ITが事務・業務効率化のツールからどこへ向かうのか。1つの答えが「見える化」に代表されるような広範囲を対象にした情報分析です。
業務効率化というのは、あくまでも個人の視点で語られがちです。個人が行っていた計算や整理作業を高速化、自動化することで「人の作業を代替する」わけです。
でも、それだけではITの持つ力を使いきってはいません。ITとは「情報をデジタル化して扱うための技術」のことです。
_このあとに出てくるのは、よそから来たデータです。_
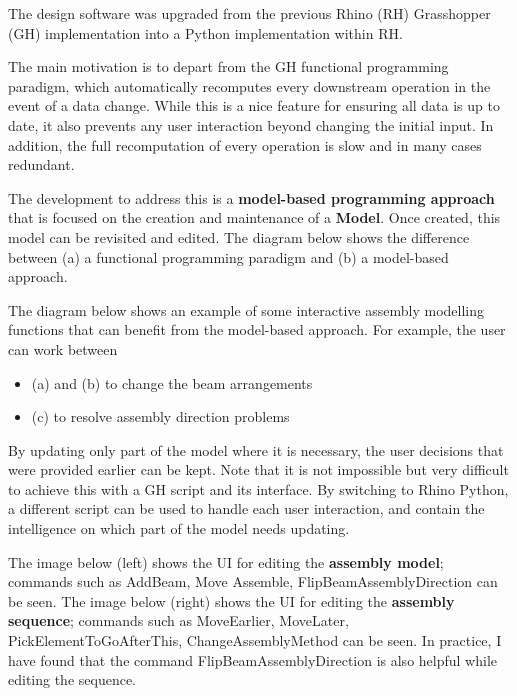 The design software was upgraded from the previous Rhino (RH) Grasshopper (GH) implementation  into a Python implementation within RH.

The main motivation is to depart from the GH functional programming paradigm, which automatically recomputes every downstream operation in the event of a data change. While this is a nice feature for ensuring all data is up to date, it also prevents any user interaction beyond changing the initial input. In addition, the full recomputation of every operation is slow and in many cases redundant.

The development to address this is a \textbf{model-based programming approach} that is focused on the creation and maintenance of a \textbf{Model}. Once created, this model can be revisited and edited. The diagram below shows the difference between (a) a functional programming paradigm and (b) a model-based approach.



The diagram below shows an example of some interactive assembly modelling functions that can benefit from the model-based approach. For example, the user can work between

\begin{itemize}
	\item (a) and (b) to change the beam arrangements

	\item (c) to resolve assembly direction problems

\end{itemize}
By updating only part of the model where it is necessary, the user decisions that were provided earlier can be kept. Note that it is not impossible but very difficult to achieve this with a GH script and its interface. By switching to Rhino Python, a different script can be used to handle each user interaction, and contain the intelligence on which part of the model needs updating.



The image below (left) shows the UI for editing the \textbf{assembly model}; commands such as AddBeam, Move Assemble, FlipBeamAssemblyDirection can be seen. The image below (right) shows the UI for editing the \textbf{assembly sequence}; commands such as MoveEarlier, MoveLater, PickElementToGoAfterThis, ChangeAssemblyMethod can be seen. In practice, I have found that the command FlipBeamAssemblyDirection is also helpful while editing the sequence.

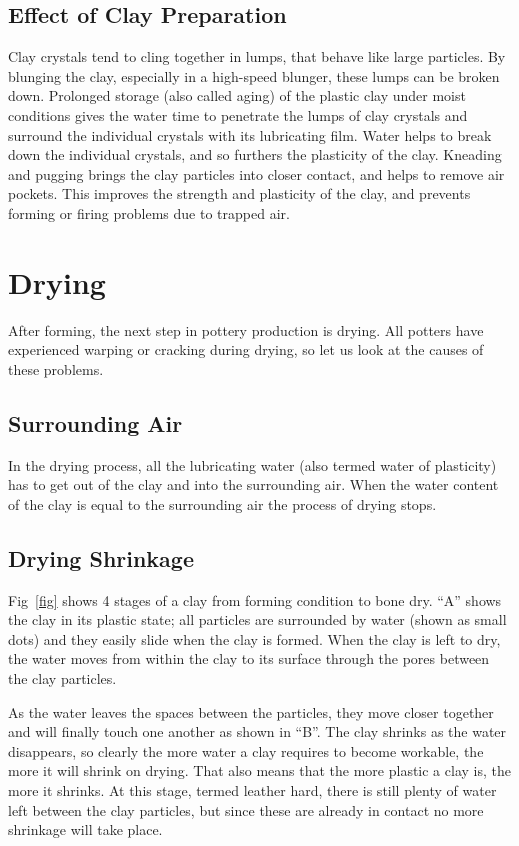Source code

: \subsection{Effect of Clay Preparation}
Clay crystals tend to cling together in lumps, that behave like large 
particles. By blunging the clay, especially in a high-speed blunger, these 
lumps can be broken down. Prolonged storage (also called aging) of the plastic 
clay under moist conditions gives the water time to penetrate the lumps of clay 
crystals and surround the individual crystals with its lubricating film. Water 
helps to break down the individual crystals, and so furthers the plasticity of 
the clay. Kneading and pugging brings the clay particles into closer contact, 
and helps to remove air pockets. This improves the strength and plasticity of 
the clay, and prevents forming or firing problems due to trapped air.
\section{Drying}
After forming, the next step in pottery production is drying. All potters have 
experienced warping or cracking during drying, so let us look at the causes of 
these problems.
\subsection{Surrounding Air}
In the drying process, all the lubricating water (also termed water of 
plasticity) has to get out of the clay and into the surrounding air. When the 
water content of the clay is equal to the surrounding air the process of drying 
stops.
\subsection{Drying Shrinkage}
Fig~\ref{fig} shows 4 stages of a clay from forming condition to bone dry. 
``A'' shows the clay in its plastic state; all particles are surrounded by 
water (shown as small dots) and they easily slide when the clay is formed. When 
the clay is left to dry, the water moves from within the clay to its surface 
through the pores between the clay particles.

As the water leaves the spaces between the particles, they move closer together 
and will finally touch one another as shown in ``B''. The clay shrinks as the 
water disappears, so clearly the more water a clay requires to become workable, 
the more it will shrink on drying. That also means that the more plastic a clay 
is, the more it shrinks. At this stage, termed leather hard, there is still 
plenty of water left between the clay particles, but since these are already in 
contact no more shrinkage will take place.
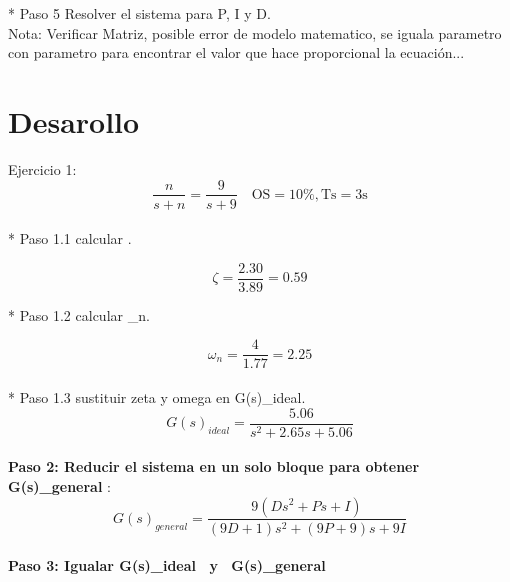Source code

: \documentclass[12pt,letterpaper]{article}
\begin{document}
* Paso 5 Resolver el sistema para P, I y D. \\

Nota: Verificar Matriz, posible error de modelo matematico, se iguala parametro con parametro para encontrar el valor que hace proporcional la ecuación... 

\section{Desarollo}


\setcounter{equation}{0} %

Ejercicio 1: \\ 



\begin{equation}\frac{n}{s+n} = \frac{9}{s+9} \quad \mathrm{OS}=10 \%, \mathrm{Ts}=3 \mathrm{s}\end{equation} \\ 


* Paso 1.1 calcular \zeta.

\begin{equation}\zeta=\frac{2.30}{3.89}=0.59\end{equation} 

* Paso 1.2 calcular \omega_{n}. 

\begin{equation}\omega_{n}=\frac{4}{1.77} = 2.25\end{equation}  \\

* Paso 1.3 sustituir zeta y omega en G(s)_{ideal}. \\ 

\begin{equation}G(s)_{ideal}=\frac{5.06}{s^{2}+2.65s+5.06}\end{equation} \\ 

\textbf{Paso 2: Reducir el sistema en un solo bloque para obtener G(s)_{general} }: \\

\begin{equation}G(s)_{general} =  \frac{9(Ds^{2}+Ps+I)}{(9D+1)s^{2}+(9P+9)s+9I} \end{equation} \\ 

\textbf{Paso 3: Igualar  {G(s)_{ideal} \ y \ G(s)_{general}} } \\ 
\end{document}
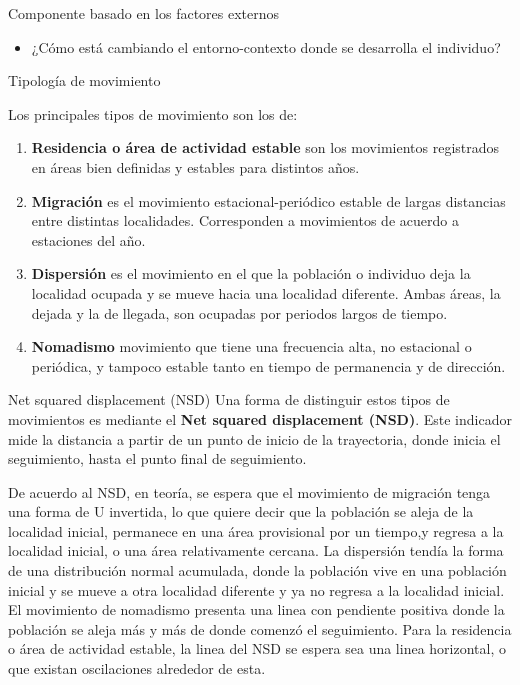 \documentclass[11pt]{beamer}
\begin{document}
\begin{frame}{Componente basado en los factores externos}
	\begin{itemize}
		\item ¿Cómo está cambiando el entorno-contexto donde se desarrolla el individuo?
	\end{itemize}
\end{frame}

\begin{frame}{Tipología de movimiento}

Los principales tipos de movimiento son los de:
	
	\begin{enumerate}
		\item \textbf{Residencia o área de actividad estable} son los movimientos registrados en áreas bien definidas y estables para distintos años. 
		\item \textbf{Migración} es el movimiento estacional-periódico estable de largas distancias entre distintas localidades. Corresponden a movimientos de acuerdo a estaciones del año.
		\item \textbf{Dispersión} es el movimiento en el que la población o individuo deja la localidad ocupada y se mueve hacia una localidad diferente. Ambas áreas, la dejada y la de llegada, son ocupadas por periodos largos de tiempo.
		\item \textbf{Nomadismo} movimiento que tiene una frecuencia alta, no estacional o periódica, y tampoco estable tanto en tiempo de permanencia y de dirección.  
	\end{enumerate}
\end{frame}

\begin{frame}{Net squared displacement (NSD)}
Una forma de distinguir estos tipos de movimientos es mediante el \textbf{Net squared displacement (NSD)}. Este indicador mide la distancia a partir de un punto de inicio de la trayectoria, donde inicia el seguimiento, hasta el punto final de seguimiento.

De acuerdo al NSD, en teoría, se espera que el movimiento de migración tenga una forma de U invertida, lo que quiere decir que la población se aleja de la localidad inicial, permanece en una área provisional por un tiempo,y regresa a la localidad inicial, o una área relativamente cercana. La dispersión tendía la forma de una distribución normal acumulada, donde la población vive en una población inicial y se mueve a otra localidad diferente y ya no regresa a la localidad inicial. El movimiento de nomadismo presenta una linea con pendiente positiva donde la población se aleja más y más de donde comenzó el seguimiento. Para la residencia o área de actividad estable, la linea del NSD se espera sea una linea horizontal, o que existan oscilaciones alrededor de esta.
\end{frame}
\end{document}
デジタル化されたものは場所と時間を超えて共有することができます。
だかこそ、様々な場所で非同期に発生したコトを集めることができます。これは個人の視点ではなく、より大きく俯瞰したマクロ的な視点です。
もちろんデジタルデータは現場のすべてを示すものではありません。ビデオカメラも同じこと。テレビの向こうの出来ことが虚実入り混じって感じるのも、デジタル化された情報が端的にしかリアルを伝えないことを示しています。つまり「見える化」とは現場の*ある側面*でしかない。
しかし、そこに物語を与えることでリアルな現場を感じさせることができる。ただの数字に豊かな意味を見出すのは物語の力です。ある考え方、ある仮説があることで数字は意味をもち、現場のことを語りだします。だからこそ、その物語を前提にした視点によってコトをデジタル化していくのです。
最終的には現場で解決されなくはいけないことです。見える化は現場の状況を伝えるだけで、それによって何かが解決されるわけではありません。あくまでも「次の行動を導くためのきっかけ」にすぎない。
だからこそ、「次に何をすべきかがわかる」とような物語が必要があります。その物語を象徴するものが「視点」となります。
ITは視点ではありません。視点をもってマクロ的に見ることを支援するだけです。
ITは解決策ではありません。現場が解決を行うためのきっかけや支援をするだけです。
物語や視点を考えるのは人間の事な仕事です。そこを抜かしたITには、なんの力もない。ITアーキテクトの最初の仕事は物語や視点を見つけることにあると思っています。